La ilustración llegó a mi casa unos cuantos siglos después de que llegó a París, por medio de la Encarta 94; aquella famosa Wikipedia chafa que destruyó el negociazo de las planillas, estampitas o monografías, como le digan en su pueblo. En mi afán por seguir investigando cómo iba a ser mi muerte y/o juicio final, recorrí todas las entradas relacionadas con la muerte y destrucción en la religión católica. Es un chingo. He de aceptar que disfruté el morbo de ciertas historias. Como la de Job, que más bien parecía un show sadomasoquista interactivo. O el incesto que sobreviene la destrucción de Sodoma y el otro pueblo. Hasta que llegué al punto que cambió mi vida: ateísmo.
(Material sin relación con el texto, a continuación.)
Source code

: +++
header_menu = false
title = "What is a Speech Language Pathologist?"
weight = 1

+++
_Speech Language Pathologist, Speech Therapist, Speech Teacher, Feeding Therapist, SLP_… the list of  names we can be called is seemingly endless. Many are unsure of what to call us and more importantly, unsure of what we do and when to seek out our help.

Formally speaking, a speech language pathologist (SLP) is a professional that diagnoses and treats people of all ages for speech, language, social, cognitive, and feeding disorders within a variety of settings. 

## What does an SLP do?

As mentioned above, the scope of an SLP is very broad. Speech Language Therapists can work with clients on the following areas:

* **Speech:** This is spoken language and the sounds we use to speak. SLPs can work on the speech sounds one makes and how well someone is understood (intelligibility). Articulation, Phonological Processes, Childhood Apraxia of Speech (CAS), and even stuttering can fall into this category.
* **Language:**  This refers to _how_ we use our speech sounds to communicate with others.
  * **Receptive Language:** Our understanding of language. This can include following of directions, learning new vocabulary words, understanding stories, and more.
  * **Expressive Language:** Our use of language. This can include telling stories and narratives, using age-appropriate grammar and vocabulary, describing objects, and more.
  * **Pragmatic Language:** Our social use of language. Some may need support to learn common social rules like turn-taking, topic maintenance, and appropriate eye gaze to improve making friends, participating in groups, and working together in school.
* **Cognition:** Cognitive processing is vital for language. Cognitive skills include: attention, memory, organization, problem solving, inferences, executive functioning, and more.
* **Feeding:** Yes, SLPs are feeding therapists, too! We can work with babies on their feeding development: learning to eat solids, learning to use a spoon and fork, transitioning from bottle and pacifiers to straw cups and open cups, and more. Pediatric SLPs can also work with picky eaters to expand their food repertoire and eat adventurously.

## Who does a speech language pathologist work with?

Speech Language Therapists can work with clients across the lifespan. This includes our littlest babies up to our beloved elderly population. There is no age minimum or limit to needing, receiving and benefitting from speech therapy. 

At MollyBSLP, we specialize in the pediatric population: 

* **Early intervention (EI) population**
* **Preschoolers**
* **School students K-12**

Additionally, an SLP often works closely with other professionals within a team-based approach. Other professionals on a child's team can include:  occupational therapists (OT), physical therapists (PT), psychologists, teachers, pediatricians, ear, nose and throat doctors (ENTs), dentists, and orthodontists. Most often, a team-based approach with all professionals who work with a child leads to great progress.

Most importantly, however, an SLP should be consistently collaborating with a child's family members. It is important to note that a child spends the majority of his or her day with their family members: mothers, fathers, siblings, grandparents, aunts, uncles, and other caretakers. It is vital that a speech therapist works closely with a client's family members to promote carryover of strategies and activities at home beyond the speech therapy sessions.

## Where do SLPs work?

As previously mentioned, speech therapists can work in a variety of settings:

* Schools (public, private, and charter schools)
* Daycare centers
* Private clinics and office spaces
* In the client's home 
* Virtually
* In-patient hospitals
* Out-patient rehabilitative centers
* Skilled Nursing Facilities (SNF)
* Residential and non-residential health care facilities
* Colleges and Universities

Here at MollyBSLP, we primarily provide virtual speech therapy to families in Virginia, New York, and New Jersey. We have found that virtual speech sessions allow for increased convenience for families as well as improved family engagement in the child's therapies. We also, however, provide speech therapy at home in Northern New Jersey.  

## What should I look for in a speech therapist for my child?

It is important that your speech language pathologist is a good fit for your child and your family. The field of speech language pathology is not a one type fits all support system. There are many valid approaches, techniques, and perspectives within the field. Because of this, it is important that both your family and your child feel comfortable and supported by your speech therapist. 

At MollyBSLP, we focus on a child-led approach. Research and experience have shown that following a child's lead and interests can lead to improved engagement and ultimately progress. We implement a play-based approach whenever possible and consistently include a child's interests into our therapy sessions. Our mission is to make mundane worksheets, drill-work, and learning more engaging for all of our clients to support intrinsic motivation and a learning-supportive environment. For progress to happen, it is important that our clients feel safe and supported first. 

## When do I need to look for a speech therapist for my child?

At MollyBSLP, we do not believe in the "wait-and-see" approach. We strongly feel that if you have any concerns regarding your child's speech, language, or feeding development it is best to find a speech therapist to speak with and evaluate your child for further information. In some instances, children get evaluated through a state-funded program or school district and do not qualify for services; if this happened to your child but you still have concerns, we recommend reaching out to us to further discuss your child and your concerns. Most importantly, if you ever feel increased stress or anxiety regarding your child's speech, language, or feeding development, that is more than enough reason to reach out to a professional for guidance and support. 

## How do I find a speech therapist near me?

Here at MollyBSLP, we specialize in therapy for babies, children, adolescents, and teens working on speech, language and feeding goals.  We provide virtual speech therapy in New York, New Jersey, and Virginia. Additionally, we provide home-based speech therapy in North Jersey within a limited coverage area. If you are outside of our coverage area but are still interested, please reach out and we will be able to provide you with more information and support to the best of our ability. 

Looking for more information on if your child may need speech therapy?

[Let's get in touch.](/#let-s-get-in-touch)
Nadie me había explicado que todo esto era una opción. Que había mucha gente que creía en otras cosas, algunas mucho más feas que el catolicismo, otras mucho más amenas, y peor aún, ¡otras que no creían en nada! Mi vida ya no estará atada a parámetros preestablecidos inamovibles, pensé. En otras palabras obviamente, porque, no chinguen, tenía 9 añitos. Pensé que por fin iba a poder dormir tranquilo: en tu cara, dios, no tengo que creer en ti. Minutos después me topé con un artículo sobre el PRI y mi insomnio continuó.
No era raro que esa noche no pudiera dormir. El olor corporal que desprenden 4 adolescentes después de una tocada en una ciudá con más humedá que el sobaco de un francés en verano, más el tufo de un padre de familia que se fue de putas mientras nosotros tocábamos, era suficiente razón para tener el ojo pelón y la mente perdida.
Pero la verdadera razón por la que no podía dormir era la profunda tristeza que sentía. Pensé que había cumplido un sueño, el primer paso para ser como esas bandas que viajan en combi, o Kurt Cobain, o punk. Había hecho alguito que siempre había querido y me sentía igual que el día anterior, o el anterior a ese. Fue como descubrir el ateísmo y luego darse que si no te mataba dios, el PRI se esforzaría en hacerlo (me encantan las autoreferecias).
Pasaron días en los que me debatía por qué me sentía así. Contemplé probar la heroína y así tal vez sentirme como mis grandes ídolos, pero está muy cabrón encontrar heroína siendo un niño fresa en Veracruz, que su mamá lo lleva a todas partes en su correspondiente mamá móvil. Además, estoy seguro que no hubiera entendido mi crisis moral, ni mucho menos la solución que planteaba. Necesito un arponazo, mamá, ‘ora, llévame a la Pochota para ver si me siento así bien músico. Obvio no, pena mil, m’jo.
Dejé la música y mi próxima inminente adicción a los derivados del opio por razones ajenas a esto y más propias de la falta de talento. Alguna vez nos invitaron, aún no sé por qué, a tocar en una primaria y dos niños murieron por derrames cerebrales y varios se convulsionaron. Yo expliqué desde el principio que el post-rock noise experimental totonaca no era para todos (nosotros éramos los totonacas, la música no). Nos pagaron mil pesos por tocar y 500 más por dejar de tocar a la mitad del set. Tomamos el pago y el consejo de retirarnos de la música.
No me gusta escribir a mano. Ni en máquina de escribir. Cuando abandoné mis intentos musicales había entendido que lo importante no era el contexto, ni las formas, sino la música, y ahí fue cuando me di cuenta que no era lo suficientemente bueno. Después incursioné en la literatura, y como dije, hice mis intentos de tener el contexto y la forma: sombrerito mamilas, güisqui de mi natal Güisquilucan en exceso como Hunter S. Thompson, una Olivetti y el mote de soyescritorbohemioysufridor. No me gusta escribir a mano. Ni en máquina de escribir. Me gusta mi procesador de texto y contar historias. No hay mucho más.